Your goal: Those lines of the following listing which contain the string "Donc" should be returned.

Records for the exercise:

Start of Block

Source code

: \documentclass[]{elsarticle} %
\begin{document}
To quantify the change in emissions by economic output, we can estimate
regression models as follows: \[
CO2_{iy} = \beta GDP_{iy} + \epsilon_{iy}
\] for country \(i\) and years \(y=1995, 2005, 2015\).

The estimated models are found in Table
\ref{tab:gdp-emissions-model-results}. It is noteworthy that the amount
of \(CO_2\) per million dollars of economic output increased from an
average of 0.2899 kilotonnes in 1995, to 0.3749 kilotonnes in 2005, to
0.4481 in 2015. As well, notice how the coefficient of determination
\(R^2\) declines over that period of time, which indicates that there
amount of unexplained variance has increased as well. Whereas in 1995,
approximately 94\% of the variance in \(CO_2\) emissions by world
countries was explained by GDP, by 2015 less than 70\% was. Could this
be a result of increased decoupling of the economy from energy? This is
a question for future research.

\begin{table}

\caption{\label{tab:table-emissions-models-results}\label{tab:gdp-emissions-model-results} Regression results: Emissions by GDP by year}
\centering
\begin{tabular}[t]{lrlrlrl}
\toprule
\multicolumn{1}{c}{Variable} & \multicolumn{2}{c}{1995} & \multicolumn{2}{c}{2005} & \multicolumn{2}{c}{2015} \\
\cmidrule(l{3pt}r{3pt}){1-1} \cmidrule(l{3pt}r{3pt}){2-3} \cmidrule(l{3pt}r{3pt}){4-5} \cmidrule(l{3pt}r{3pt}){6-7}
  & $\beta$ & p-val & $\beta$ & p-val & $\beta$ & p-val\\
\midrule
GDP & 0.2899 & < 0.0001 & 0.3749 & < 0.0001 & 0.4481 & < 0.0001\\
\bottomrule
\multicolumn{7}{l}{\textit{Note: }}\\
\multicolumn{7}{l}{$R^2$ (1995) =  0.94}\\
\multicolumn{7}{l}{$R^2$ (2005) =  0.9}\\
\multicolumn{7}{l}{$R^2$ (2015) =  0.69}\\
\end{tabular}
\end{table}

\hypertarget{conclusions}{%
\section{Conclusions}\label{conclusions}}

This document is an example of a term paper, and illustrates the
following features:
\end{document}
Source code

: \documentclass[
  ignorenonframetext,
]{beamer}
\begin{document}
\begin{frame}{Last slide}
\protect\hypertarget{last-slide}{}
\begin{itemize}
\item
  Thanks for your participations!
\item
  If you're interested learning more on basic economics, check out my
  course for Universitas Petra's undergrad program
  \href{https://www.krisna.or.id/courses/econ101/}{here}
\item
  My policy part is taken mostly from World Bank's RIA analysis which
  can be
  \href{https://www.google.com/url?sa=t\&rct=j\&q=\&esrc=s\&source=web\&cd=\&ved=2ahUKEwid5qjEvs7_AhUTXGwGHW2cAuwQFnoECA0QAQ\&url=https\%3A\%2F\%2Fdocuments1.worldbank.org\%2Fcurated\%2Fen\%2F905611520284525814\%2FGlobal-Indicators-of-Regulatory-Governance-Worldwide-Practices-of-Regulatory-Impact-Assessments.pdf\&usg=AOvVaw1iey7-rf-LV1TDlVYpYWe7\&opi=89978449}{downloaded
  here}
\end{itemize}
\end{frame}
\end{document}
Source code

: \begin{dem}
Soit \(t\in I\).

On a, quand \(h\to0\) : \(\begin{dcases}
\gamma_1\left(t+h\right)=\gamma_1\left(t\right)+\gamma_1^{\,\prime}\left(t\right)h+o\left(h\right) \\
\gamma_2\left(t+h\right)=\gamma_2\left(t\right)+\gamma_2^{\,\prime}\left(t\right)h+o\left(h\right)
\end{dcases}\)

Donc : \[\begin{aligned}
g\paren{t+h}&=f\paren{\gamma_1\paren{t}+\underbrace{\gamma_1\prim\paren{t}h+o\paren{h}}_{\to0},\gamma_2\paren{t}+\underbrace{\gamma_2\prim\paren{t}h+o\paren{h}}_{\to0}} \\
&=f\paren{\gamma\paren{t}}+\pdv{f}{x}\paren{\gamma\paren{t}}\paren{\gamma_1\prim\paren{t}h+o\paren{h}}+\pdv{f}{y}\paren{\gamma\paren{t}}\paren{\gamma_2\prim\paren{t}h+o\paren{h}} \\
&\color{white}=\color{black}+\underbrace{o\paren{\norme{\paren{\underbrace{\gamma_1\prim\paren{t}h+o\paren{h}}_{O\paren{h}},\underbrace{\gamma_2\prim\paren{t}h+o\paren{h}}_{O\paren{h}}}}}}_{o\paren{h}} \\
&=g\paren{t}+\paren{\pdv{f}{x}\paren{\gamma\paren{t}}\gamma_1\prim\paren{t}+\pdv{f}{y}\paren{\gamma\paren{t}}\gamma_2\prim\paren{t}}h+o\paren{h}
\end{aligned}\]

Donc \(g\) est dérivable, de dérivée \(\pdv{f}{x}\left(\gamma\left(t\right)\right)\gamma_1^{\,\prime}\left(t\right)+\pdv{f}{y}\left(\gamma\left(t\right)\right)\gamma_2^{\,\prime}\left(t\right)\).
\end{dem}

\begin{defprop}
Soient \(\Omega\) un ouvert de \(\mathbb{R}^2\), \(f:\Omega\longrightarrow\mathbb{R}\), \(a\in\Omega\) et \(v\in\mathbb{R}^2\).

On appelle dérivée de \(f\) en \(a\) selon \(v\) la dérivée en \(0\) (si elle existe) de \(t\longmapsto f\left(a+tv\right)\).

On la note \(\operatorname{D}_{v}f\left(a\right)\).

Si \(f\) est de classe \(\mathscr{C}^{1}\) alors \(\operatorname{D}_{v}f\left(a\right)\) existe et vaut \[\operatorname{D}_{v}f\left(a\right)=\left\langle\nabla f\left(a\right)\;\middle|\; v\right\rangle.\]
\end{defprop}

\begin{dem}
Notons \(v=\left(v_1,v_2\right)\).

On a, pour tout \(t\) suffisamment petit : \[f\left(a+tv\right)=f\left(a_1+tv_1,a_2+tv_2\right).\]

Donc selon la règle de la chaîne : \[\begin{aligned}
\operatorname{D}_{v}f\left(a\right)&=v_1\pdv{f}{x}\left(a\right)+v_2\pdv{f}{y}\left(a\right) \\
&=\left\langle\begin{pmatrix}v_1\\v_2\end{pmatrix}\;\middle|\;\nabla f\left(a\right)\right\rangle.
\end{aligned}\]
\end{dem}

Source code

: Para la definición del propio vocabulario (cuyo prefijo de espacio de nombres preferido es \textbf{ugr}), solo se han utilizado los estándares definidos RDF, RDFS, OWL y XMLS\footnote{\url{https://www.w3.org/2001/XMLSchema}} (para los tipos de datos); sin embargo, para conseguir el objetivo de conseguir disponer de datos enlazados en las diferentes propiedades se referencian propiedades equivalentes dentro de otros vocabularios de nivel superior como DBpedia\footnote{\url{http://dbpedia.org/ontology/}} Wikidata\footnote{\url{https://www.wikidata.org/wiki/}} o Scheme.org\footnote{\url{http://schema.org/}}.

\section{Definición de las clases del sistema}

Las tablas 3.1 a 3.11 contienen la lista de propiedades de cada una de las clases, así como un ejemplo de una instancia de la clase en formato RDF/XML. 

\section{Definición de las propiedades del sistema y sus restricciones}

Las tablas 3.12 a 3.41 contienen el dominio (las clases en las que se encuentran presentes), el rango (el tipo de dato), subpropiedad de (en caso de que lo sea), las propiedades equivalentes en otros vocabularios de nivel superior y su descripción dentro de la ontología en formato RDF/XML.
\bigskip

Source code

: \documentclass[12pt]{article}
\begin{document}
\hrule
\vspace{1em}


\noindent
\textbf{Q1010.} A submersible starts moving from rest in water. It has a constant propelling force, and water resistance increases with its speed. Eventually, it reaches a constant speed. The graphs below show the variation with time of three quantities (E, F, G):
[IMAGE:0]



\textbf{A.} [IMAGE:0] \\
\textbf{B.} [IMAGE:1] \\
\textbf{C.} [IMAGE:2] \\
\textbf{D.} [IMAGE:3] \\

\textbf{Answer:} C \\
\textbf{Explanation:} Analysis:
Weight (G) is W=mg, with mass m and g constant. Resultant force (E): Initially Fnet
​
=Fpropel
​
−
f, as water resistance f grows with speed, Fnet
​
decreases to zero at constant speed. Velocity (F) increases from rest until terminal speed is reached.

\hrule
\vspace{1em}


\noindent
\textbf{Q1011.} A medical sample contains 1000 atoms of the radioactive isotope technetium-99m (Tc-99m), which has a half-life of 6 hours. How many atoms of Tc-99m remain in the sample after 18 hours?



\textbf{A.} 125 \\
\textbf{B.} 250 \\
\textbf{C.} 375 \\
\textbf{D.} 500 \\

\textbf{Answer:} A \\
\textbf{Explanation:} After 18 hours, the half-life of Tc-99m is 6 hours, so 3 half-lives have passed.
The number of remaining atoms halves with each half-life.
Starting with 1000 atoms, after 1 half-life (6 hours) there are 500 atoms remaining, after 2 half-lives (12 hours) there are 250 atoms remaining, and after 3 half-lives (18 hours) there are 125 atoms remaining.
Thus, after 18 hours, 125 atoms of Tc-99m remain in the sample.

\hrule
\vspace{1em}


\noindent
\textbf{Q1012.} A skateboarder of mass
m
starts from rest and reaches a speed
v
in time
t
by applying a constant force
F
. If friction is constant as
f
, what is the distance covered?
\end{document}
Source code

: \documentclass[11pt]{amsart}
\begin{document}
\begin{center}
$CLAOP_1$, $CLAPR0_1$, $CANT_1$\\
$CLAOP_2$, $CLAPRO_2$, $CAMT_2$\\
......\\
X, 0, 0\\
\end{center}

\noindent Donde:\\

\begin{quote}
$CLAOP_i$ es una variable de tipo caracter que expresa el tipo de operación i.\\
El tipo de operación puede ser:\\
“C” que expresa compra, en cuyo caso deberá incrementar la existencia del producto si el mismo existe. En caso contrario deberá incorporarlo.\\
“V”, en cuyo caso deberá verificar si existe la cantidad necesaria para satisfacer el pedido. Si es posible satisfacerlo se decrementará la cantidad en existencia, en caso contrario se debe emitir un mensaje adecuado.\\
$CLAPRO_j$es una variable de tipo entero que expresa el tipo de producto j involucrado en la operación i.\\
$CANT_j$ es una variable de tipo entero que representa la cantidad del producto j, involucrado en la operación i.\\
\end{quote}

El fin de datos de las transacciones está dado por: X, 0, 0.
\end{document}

End of Block

Solution to this problem:
Donc : \[\begin{aligned}
Donc \(g\) est dérivable, de dérivée \(\pdv{f}{x}\left(\gamma\left(t\right)\right)\gamma_1^{\,\prime}\left(t\right)+\pdv{f}{y}\left(\gamma\left(t\right)\right)\gamma_2^{\,\prime}\left(t\right)\).
Donc selon la règle de la chaîne : \[\begin{aligned}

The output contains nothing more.